(Pictures paired with source code)
+ + + +
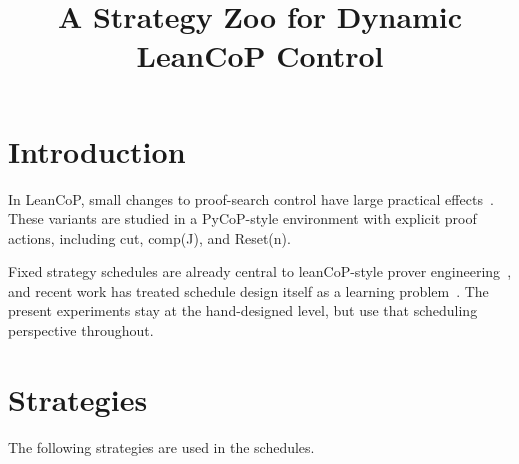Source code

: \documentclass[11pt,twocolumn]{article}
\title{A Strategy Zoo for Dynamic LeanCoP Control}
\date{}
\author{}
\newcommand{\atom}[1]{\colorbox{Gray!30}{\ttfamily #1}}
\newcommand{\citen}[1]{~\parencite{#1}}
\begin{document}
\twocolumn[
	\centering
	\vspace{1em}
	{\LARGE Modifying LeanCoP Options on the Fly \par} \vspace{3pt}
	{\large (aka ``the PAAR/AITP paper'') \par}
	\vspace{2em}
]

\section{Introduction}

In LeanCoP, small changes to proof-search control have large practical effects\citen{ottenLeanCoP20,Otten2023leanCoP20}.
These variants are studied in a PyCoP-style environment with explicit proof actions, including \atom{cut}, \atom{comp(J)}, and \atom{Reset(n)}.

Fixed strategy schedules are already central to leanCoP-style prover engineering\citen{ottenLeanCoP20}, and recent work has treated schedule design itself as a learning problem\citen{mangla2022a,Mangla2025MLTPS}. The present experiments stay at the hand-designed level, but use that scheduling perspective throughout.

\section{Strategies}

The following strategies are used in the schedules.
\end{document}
+ + + +
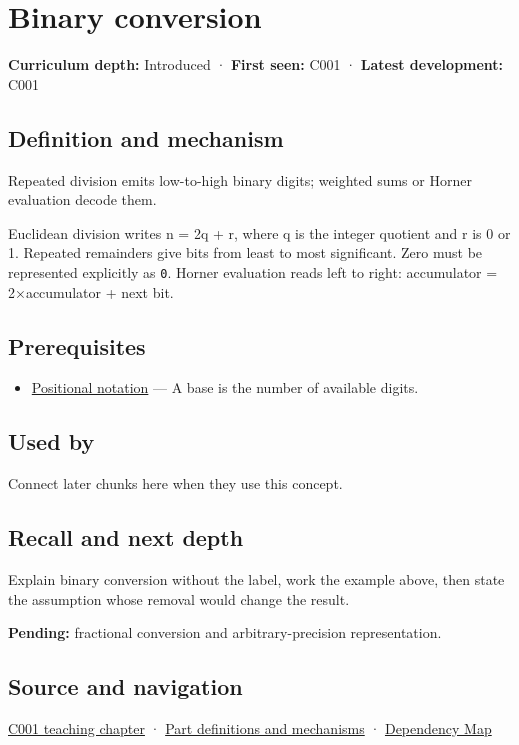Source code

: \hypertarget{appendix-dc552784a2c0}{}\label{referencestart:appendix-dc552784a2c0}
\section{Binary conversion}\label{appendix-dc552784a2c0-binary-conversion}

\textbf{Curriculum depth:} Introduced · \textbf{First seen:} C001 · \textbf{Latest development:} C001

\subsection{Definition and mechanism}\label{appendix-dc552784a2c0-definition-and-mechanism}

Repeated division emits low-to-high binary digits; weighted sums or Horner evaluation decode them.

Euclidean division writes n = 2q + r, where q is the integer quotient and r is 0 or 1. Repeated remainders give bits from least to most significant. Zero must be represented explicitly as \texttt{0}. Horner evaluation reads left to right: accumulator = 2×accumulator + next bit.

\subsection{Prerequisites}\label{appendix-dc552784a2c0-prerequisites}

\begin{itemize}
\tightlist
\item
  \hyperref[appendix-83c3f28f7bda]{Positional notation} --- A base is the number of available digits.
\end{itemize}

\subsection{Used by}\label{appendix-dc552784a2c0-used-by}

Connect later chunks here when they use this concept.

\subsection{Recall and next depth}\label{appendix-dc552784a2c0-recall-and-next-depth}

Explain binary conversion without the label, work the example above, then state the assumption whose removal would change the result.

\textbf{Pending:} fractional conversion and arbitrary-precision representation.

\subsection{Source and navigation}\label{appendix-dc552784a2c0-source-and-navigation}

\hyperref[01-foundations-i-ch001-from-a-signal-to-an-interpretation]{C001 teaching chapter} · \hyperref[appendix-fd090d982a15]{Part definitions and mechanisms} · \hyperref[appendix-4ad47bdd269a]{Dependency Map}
+ + + +
Work to be completed: Show every line of the data in which the word "citen" appears.

Expected output:
\newcommand{\citen}[1]{~\parencite{#1}}
In LeanCoP, small changes to proof-search control have large practical effects\citen{ottenLeanCoP20,Otten2023leanCoP20}.
Fixed strategy schedules are already central to leanCoP-style prover engineering\citen{ottenLeanCoP20}, and recent work has treated schedule design itself as a learning problem\citen{mangla2022a,Mangla2025MLTPS}. The present experiments stay at the hand-designed level, but use that scheduling perspective throughout.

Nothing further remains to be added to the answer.